Did that get a little harsh at the end?
October 4th, 2005 on 18:55
A thought I just had. I thought I’d like to see an counter-article from the devs defending their work. Might be quite interesting. Then I realised it would always to see that, and out came the idea of a forum where journos and devs rip the shit out of each other with biting, acidic remarks while the fee-paying public sit and throw popcorn at the stage.
October 4th, 2005 on 21:45
Good review. Thanks
October 4th, 2005 on 22:54
“6 is high”
No it isn’t. It’s in the middle. Stop this nonsense. EG readers are allowed to be this dim. Mine are not.
” the score at the end of a review should be a measure of how fun a game is to play.”
No it shouldn’t. It should reflect how good the game is. “Fun” is way too loaded a phrase. If a game has a really sad bit in it, should it lose marks?
October 7th, 2005 on 14:26
Enjoyed the review, partly because despite being a bit of Molyneux fanboy (well, clinging to his back catalogue), and despite being right in the middle of Lionhead’s community, I’d be lying if I said I didn’t have an axe to grind after Fable (and the less said about Fable TLC the better), and maybe I was hankering for a bit of a critical backlash.
Not that I don’t wish it could have turned out as a really, really good game, anyway.
Oh, and apparently you’re now being grouped in with KG as ‘part of the problem with Eurogamer’.
October 11th, 2005 on 14:47
Hi John,
I read your B&W2 review today on EG on account that I’ve been playing it pretty much constantly over the weekend and most of this week, and… I pretty much agree with absolutely everything you said. That comments thread on EG is pretty vicious, and unwarrantedly so. Anyone’s who’s played the game for more than an hour or so will realise just how broken the game is.
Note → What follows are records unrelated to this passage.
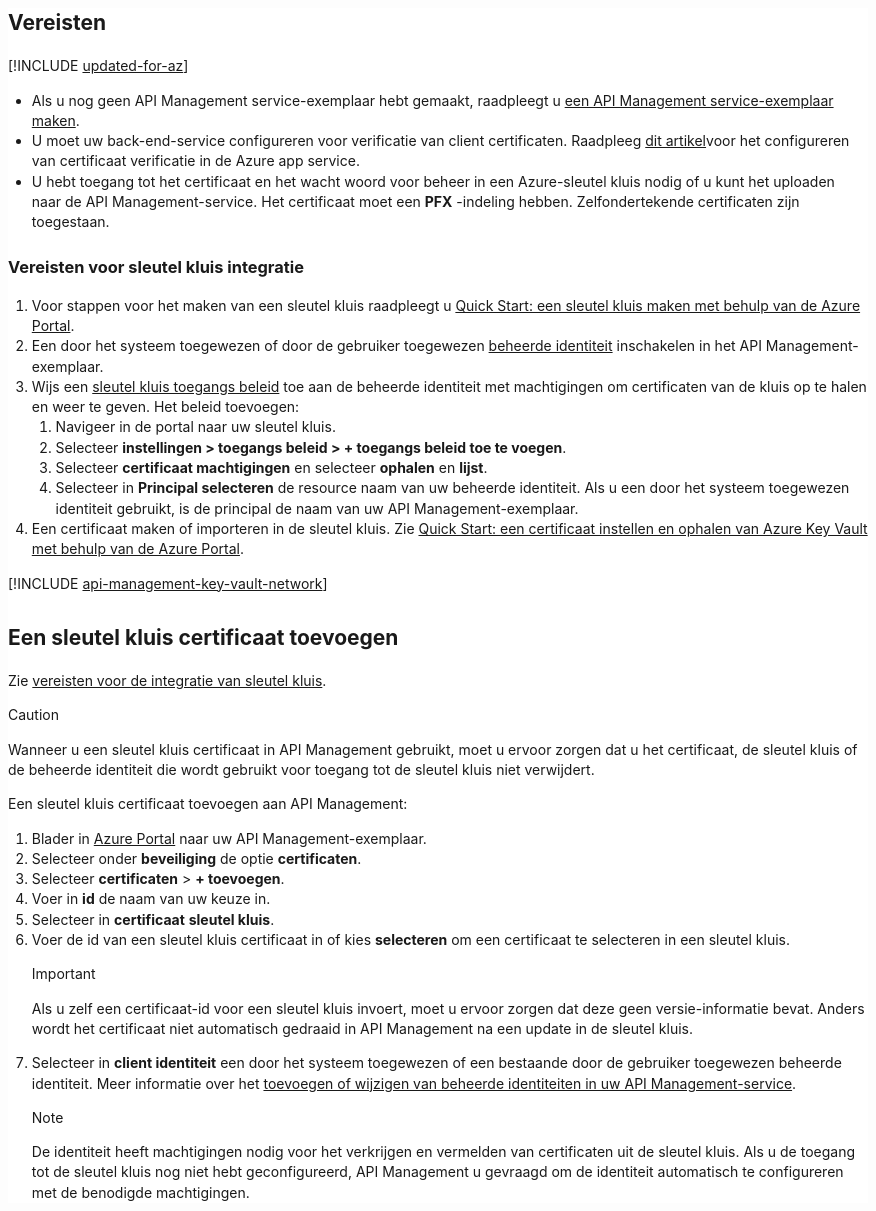 ## <a name="prerequisites"></a>Vereisten

[!INCLUDE [updated-for-az](../../includes/updated-for-az.md)]

* Als u nog geen API Management service-exemplaar hebt gemaakt, raadpleegt u [een API Management service-exemplaar maken][Create an API Management service instance].
* U moet uw back-end-service configureren voor verificatie van client certificaten. Raadpleeg [dit artikel][to configure certificate authentication in Azure WebSites refer to this article]voor het configureren van certificaat verificatie in de Azure app service. 
* U hebt toegang tot het certificaat en het wacht woord voor beheer in een Azure-sleutel kluis nodig of u kunt het uploaden naar de API Management-service. Het certificaat moet een **PFX** -indeling hebben. Zelfondertekende certificaten zijn toegestaan.

### <a name="prerequisites-for-key-vault-integration"></a>Vereisten voor sleutel kluis integratie

1. Voor stappen voor het maken van een sleutel kluis raadpleegt u [Quick Start: een sleutel kluis maken met behulp van de Azure Portal](../key-vault/general/quick-create-portal.md).
1. Een door het systeem toegewezen of door de gebruiker toegewezen [beheerde identiteit](api-management-howto-use-managed-service-identity.md) inschakelen in het API Management-exemplaar.
1. Wijs een [sleutel kluis toegangs beleid](../key-vault/general/assign-access-policy-portal.md) toe aan de beheerde identiteit met machtigingen om certificaten van de kluis op te halen en weer te geven. Het beleid toevoegen:
    1. Navigeer in de portal naar uw sleutel kluis.
    1. Selecteer **instellingen > toegangs beleid > + toegangs beleid toe te voegen**.
    1. Selecteer **certificaat machtigingen** en selecteer **ophalen** en **lijst**.
    1. Selecteer in **Principal selecteren** de resource naam van uw beheerde identiteit. Als u een door het systeem toegewezen identiteit gebruikt, is de principal de naam van uw API Management-exemplaar.
1. Een certificaat maken of importeren in de sleutel kluis. Zie [Quick Start: een certificaat instellen en ophalen van Azure Key Vault met behulp van de Azure Portal](../key-vault/certificates/quick-create-portal.md).

[!INCLUDE [api-management-key-vault-network](../../includes/api-management-key-vault-network.md)]

## <a name="add-a-key-vault-certificate"></a>Een sleutel kluis certificaat toevoegen

Zie [vereisten voor de integratie van sleutel kluis](#prerequisites-for-key-vault-integration).

> [!CAUTION]
> Wanneer u een sleutel kluis certificaat in API Management gebruikt, moet u ervoor zorgen dat u het certificaat, de sleutel kluis of de beheerde identiteit die wordt gebruikt voor toegang tot de sleutel kluis niet verwijdert.

Een sleutel kluis certificaat toevoegen aan API Management:

1. Blader in [Azure Portal](https://portal.azure.com) naar uw API Management-exemplaar.
1. Selecteer onder **beveiliging** de optie **certificaten**.
1. Selecteer **certificaten**  >  **+ toevoegen**.
1. Voer in **id** de naam van uw keuze in.
1. Selecteer in **certificaat** **sleutel kluis**.
1. Voer de id van een sleutel kluis certificaat in of kies **selecteren** om een certificaat te selecteren in een sleutel kluis.
    > [!IMPORTANT]
    > Als u zelf een certificaat-id voor een sleutel kluis invoert, moet u ervoor zorgen dat deze geen versie-informatie bevat. Anders wordt het certificaat niet automatisch gedraaid in API Management na een update in de sleutel kluis.
1. Selecteer in **client identiteit** een door het systeem toegewezen of een bestaande door de gebruiker toegewezen beheerde identiteit. Meer informatie over het [toevoegen of wijzigen van beheerde identiteiten in uw API Management-service](api-management-howto-use-managed-service-identity.md).
    > [!NOTE]
    > De identiteit heeft machtigingen nodig voor het verkrijgen en vermelden van certificaten uit de sleutel kluis. Als u de toegang tot de sleutel kluis nog niet hebt geconfigureerd, API Management u gevraagd om de identiteit automatisch te configureren met de benodigde machtigingen.

[How to add operations to an API]: ./mock-api-responses.md
[How to add and publish a product]: api-management-howto-add-products.md
[Monitoring and analytics]: ../api-management-monitoring.md
[Add APIs to a product]: api-management-howto-add-products.md#add-apis
[Publish a product]: api-management-howto-add-products.md#publish-product
[Get started with Azure API Management]: get-started-create-service-instance.md
[API Management policy reference]: ./api-management-policies.md
[Caching policies]: ./api-management-policies.md#caching-policies
[Create an API Management service instance]: get-started-create-service-instance.md
[Azure API Management REST API Certificate entity]: ./api-management-caching-policies.md
[WebApp-GraphAPI-DotNet]: https://github.com/AzureADSamples/WebApp-GraphAPI-DotNet
[to configure certificate authentication in Azure WebSites refer to this article]: ../app-service/app-service-web-configure-tls-mutual-auth.md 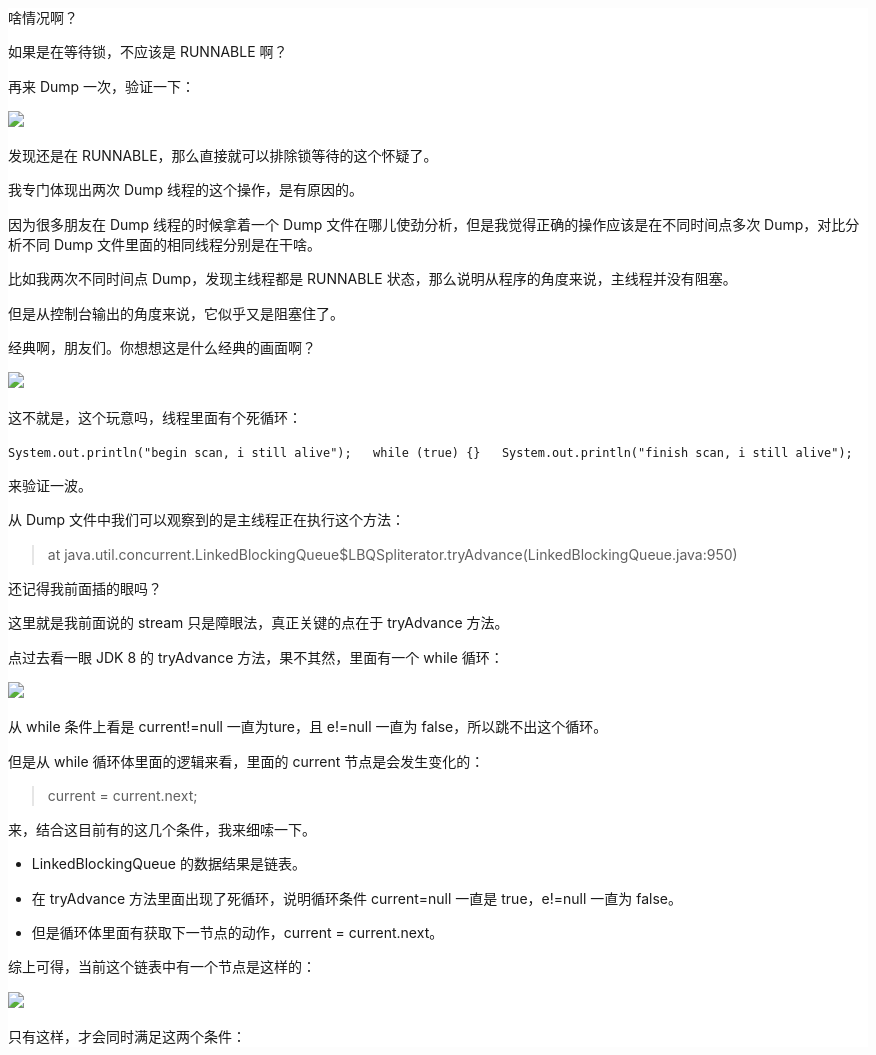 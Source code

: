 啥情况啊？

如果是在等待锁，不应该是 RUNNABLE 啊？

再来 Dump 一次，验证一下：

![](https://why-image-1300252878.cos.ap-chengdu.myqcloud.com/img/83/20220612113937.png)

发现还是在 RUNNABLE，那么直接就可以排除锁等待的这个怀疑了。

我专门体现出两次 Dump 线程的这个操作，是有原因的。

因为很多朋友在 Dump 线程的时候拿着一个 Dump 文件在哪儿使劲分析，但是我觉得正确的操作应该是在不同时间点多次 Dump，对比分析不同 Dump 文件里面的相同线程分别是在干啥。

比如我两次不同时间点 Dump，发现主线程都是 RUNNABLE 状态，那么说明从程序的角度来说，主线程并没有阻塞。

但是从控制台输出的角度来说，它似乎又是阻塞住了。

经典啊，朋友们。你想想这是什么经典的画面啊？

![](https://why-image-1300252878.cos.ap-chengdu.myqcloud.com/img/83/20220613002030.png)

这不就是，这个玩意吗，线程里面有个死循环：

`System.out.println("begin scan, i still alive");   while (true) {}   System.out.println("finish scan, i still alive");   `

来验证一波。

从 Dump 文件中我们可以观察到的是主线程正在执行这个方法：

> at java.util.concurrent.LinkedBlockingQueue$LBQSpliterator.tryAdvance(LinkedBlockingQueue.java:950)

还记得我前面插的眼吗？

这里就是我前面说的 stream 只是障眼法，真正关键的点在于 tryAdvance 方法。

点过去看一眼 JDK 8 的 tryAdvance 方法，果不其然，里面有一个 while 循环：

![](https://why-image-1300252878.cos.ap-chengdu.myqcloud.com/img/83/20220612130108.png)

从 while 条件上看是 current!=null 一直为ture，且 e!=null 一直为 false，所以跳不出这个循环。

但是从 while 循环体里面的逻辑来看，里面的 current 节点是会发生变化的：

> current = current.next;

来，结合这目前有的这几个条件，我来细嗦一下。

*   LinkedBlockingQueue 的数据结果是链表。
    
*   在 tryAdvance 方法里面出现了死循环，说明循环条件 current=null 一直是 true，e!=null 一直为 false。
    
*   但是循环体里面有获取下一节点的动作，current = current.next。
    

综上可得，当前这个链表中有一个节点是这样的：

![](https://why-image-1300252878.cos.ap-chengdu.myqcloud.com/img/83/20220612161437.png)

只有这样，才会同时满足这两个条件：
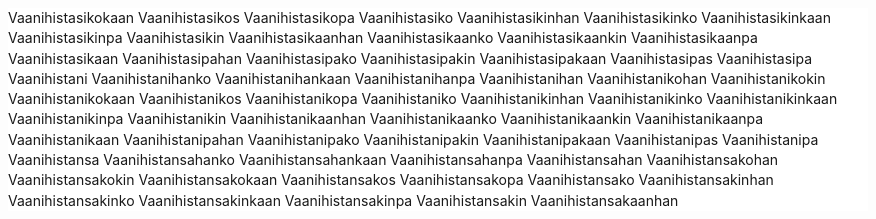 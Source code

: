 Vaanihistasikokaan
Vaanihistasikos
Vaanihistasikopa
Vaanihistasiko
Vaanihistasikinhan
Vaanihistasikinko
Vaanihistasikinkaan
Vaanihistasikinpa
Vaanihistasikin
Vaanihistasikaanhan
Vaanihistasikaanko
Vaanihistasikaankin
Vaanihistasikaanpa
Vaanihistasikaan
Vaanihistasipahan
Vaanihistasipako
Vaanihistasipakin
Vaanihistasipakaan
Vaanihistasipas
Vaanihistasipa
Vaanihistani
Vaanihistanihanko
Vaanihistanihankaan
Vaanihistanihanpa
Vaanihistanihan
Vaanihistanikohan
Vaanihistanikokin
Vaanihistanikokaan
Vaanihistanikos
Vaanihistanikopa
Vaanihistaniko
Vaanihistanikinhan
Vaanihistanikinko
Vaanihistanikinkaan
Vaanihistanikinpa
Vaanihistanikin
Vaanihistanikaanhan
Vaanihistanikaanko
Vaanihistanikaankin
Vaanihistanikaanpa
Vaanihistanikaan
Vaanihistanipahan
Vaanihistanipako
Vaanihistanipakin
Vaanihistanipakaan
Vaanihistanipas
Vaanihistanipa
Vaanihistansa
Vaanihistansahanko
Vaanihistansahankaan
Vaanihistansahanpa
Vaanihistansahan
Vaanihistansakohan
Vaanihistansakokin
Vaanihistansakokaan
Vaanihistansakos
Vaanihistansakopa
Vaanihistansako
Vaanihistansakinhan
Vaanihistansakinko
Vaanihistansakinkaan
Vaanihistansakinpa
Vaanihistansakin
Vaanihistansakaanhan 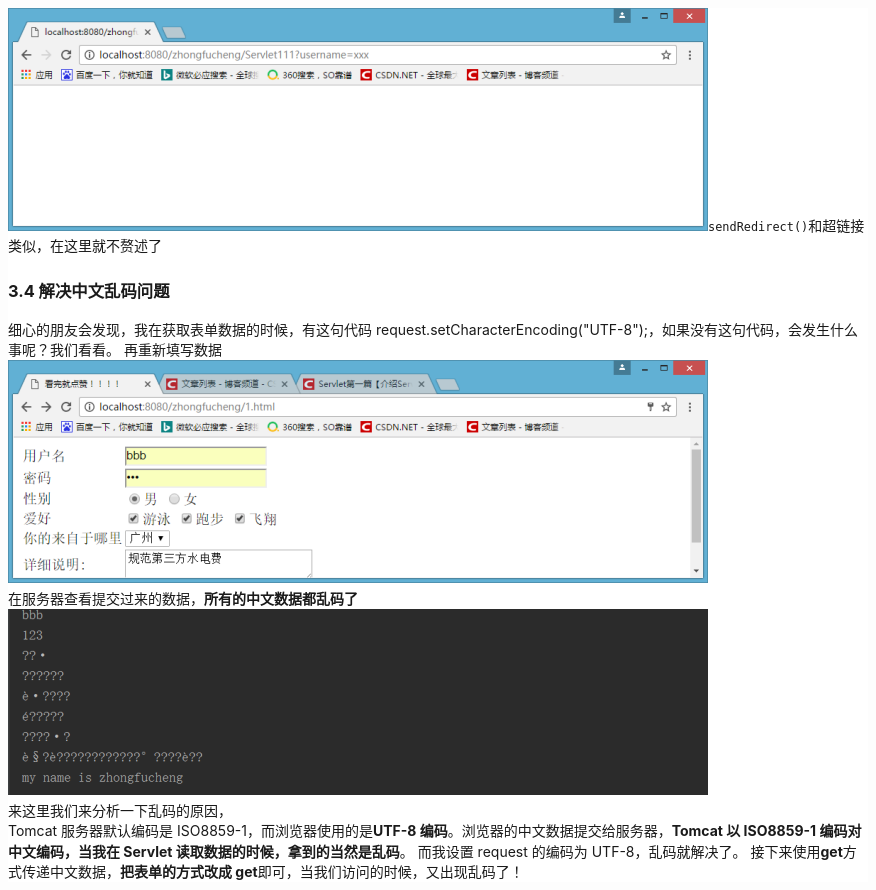 ![image-20201207155023752](./picture/image-20201207155023752.png)`sendRedirect()`和超链接类似，在这里就不赘述了

### 3.4 解决中文乱码问题

细心的朋友会发现，我在获取表单数据的时候，有这句代码 request.setCharacterEncoding("UTF-8");，如果没有这句代码，会发生什么事呢？我们看看。
再重新填写数据
![image-20201207155440775](./picture/image-20201207155440775.png)  
在服务器查看提交过来的数据，**所有的中文数据都乱码了**
![image-20201207155452360](./picture/image-20201207155452360.png)  
来这里我们来分析一下乱码的原因，  
Tomcat 服务器默认编码是 ISO8859-1，而浏览器使用的是**UTF-8 编码**。浏览器的中文数据提交给服务器，**Tomcat 以 ISO8859-1 编码对中文编码，当我在 Servlet 读取数据的时候，拿到的当然是乱码**。
而我设置 request 的编码为 UTF-8，乱码就解决了。
接下来使用**get**方式传递中文数据，**把表单的方式改成 get**即可，当我们访问的时候，又出现乱码了！ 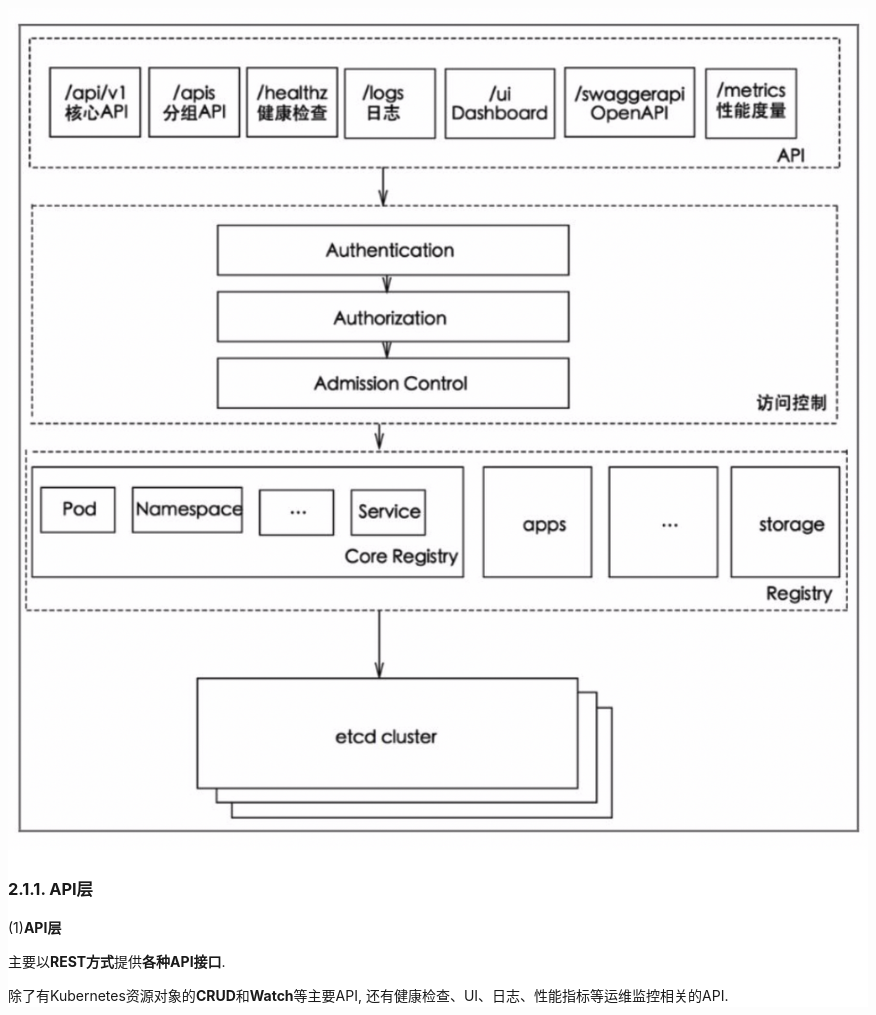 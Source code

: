 ![2019-08-23-15-31-05.png](./images/2019-08-23-15-31-05.png)

### 2.1.1. API层

(1)**API层**

主要以**REST方式**提供**各种API接口**.

除了有Kubernetes资源对象的**CRUD**和**Watch**等主要API, 还有健康检查、UI、日志、性能指标等运维监控相关的API.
Let’s just say I’m glad I got a review copy and didn’t have to pay for it…
I don’t *quite* agree with your 6/10, but that’s more down to my own peculiar brand of brokeness than anything else – it still had that morbid Star Wars Supremacy micro-management appeal for me, so I still had quite a lot of fun with it – I just wanted to register my solidarity with you for giving an honest opinion in the face of rampant fanboyism.